A Failure to Love

This sermon is based on chapter 1 of ‘Good and Beautiful and Kind’ by Rich Villodas.

The exploration of what has fractured our world begins internally by thinking about our sin. There are images that can help us think about sin. Lawbreaking, trespassing and debt are all helpful and biblical pictures. At its core, sin is a failure to love. Augustine described humanity as incurvatus in se, curved in on itself. This inward turn causes us to live lives that are self-seeking rather than loving, and sets us over and against others. This is what is behind all the grasping for power, violence, arrogance, apathy and hatred in our world.

This tendency to turn inwards is explored in some of the stories of the early chapters of Genesis.

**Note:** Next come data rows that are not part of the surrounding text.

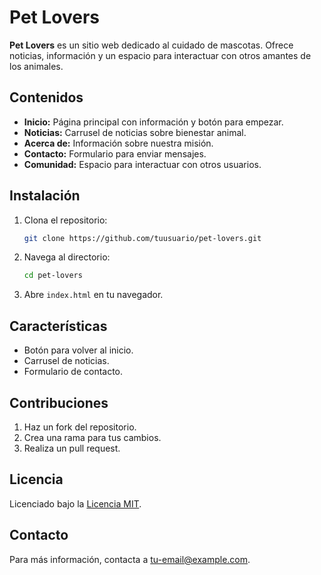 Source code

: # Pet Lovers

**Pet Lovers** es un sitio web dedicado al cuidado de mascotas. Ofrece noticias, información y un espacio para interactuar con otros amantes de los animales.

## Contenidos

- **Inicio:** Página principal con información y botón para empezar.
- **Noticias:** Carrusel de noticias sobre bienestar animal.
- **Acerca de:** Información sobre nuestra misión.
- **Contacto:** Formulario para enviar mensajes.
- **Comunidad:** Espacio para interactuar con otros usuarios.

## Instalación

1. Clona el repositorio:

    ```bash
    git clone https://github.com/tuusuario/pet-lovers.git
    ```

2. Navega al directorio:

    ```bash
    cd pet-lovers
    ```

3. Abre `index.html` en tu navegador.

## Características

- Botón para volver al inicio.
- Carrusel de noticias.
- Formulario de contacto.

## Contribuciones

1. Haz un fork del repositorio.
2. Crea una rama para tus cambios.
3. Realiza un pull request.

## Licencia

Licenciado bajo la [Licencia MIT](LICENSE).

## Contacto

Para más información, contacta a [tu-email@example.com](mailto:tu-email@example.com).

  • Adam and Eve: Turning Inward Through Grasping – Adam and Eve are tempted by the desire to be like God and take what is only his: the right to determine right and wrong. They were not content to look outwards and upwards for definitions of right, goodness and truth but instead looked internally and gave into a grasping spiritual greed. The tree had signified a holy limit, but their actions were a result of sin turning them inwards and love being uprooted in them.
  • Cain and Abel: Turning Inward Through Envy – Both Cain and Abel offered sacrifices to God. Abel gave his firstfruits – the very best he could give and God was pleased with this offering. Cain did not take the same approach, and when he saw how God responded to Abel, he became angry and envious and concluded that only one of the brothers could be a success. The fracturing of the family began in Cain’s heart, but it was soon expressed outwardly.
  • The Tower of Babel: Turning Inward Through Exclusionism – When humans gathered to build a tower, one of the reasons was their fear of being scattered throughout the earth. They wanted to stay in a homogeneous setting, and so collectively and geographically they turned inwards. Rather than going in faith, they stayed in pride. This is a brand of unity that leads to uniformity, exclusivity and hierarchies.

Sin is not just something that we do but a power that is turning us inward. The task of uncurving ourselves is impossible by our own strength. The antidote is in a power outside of us – the cross of Christ. Jesus took on sin and conquered it. We are now forgiven by his blood and empowered by his Spirit to live lives of love to God and neighbour.

In this life now, we can live in the love of God, which orients us in a new direction. The spiritual practice of confession holds us steady in this new direction. Confession means we live from a place of humility and it is something we can do regularly. The idea is not to obsess over our mistakes, but it is instead an act of solidarity where we remind ourselves that we are all on equal footing and all in need of the same grace.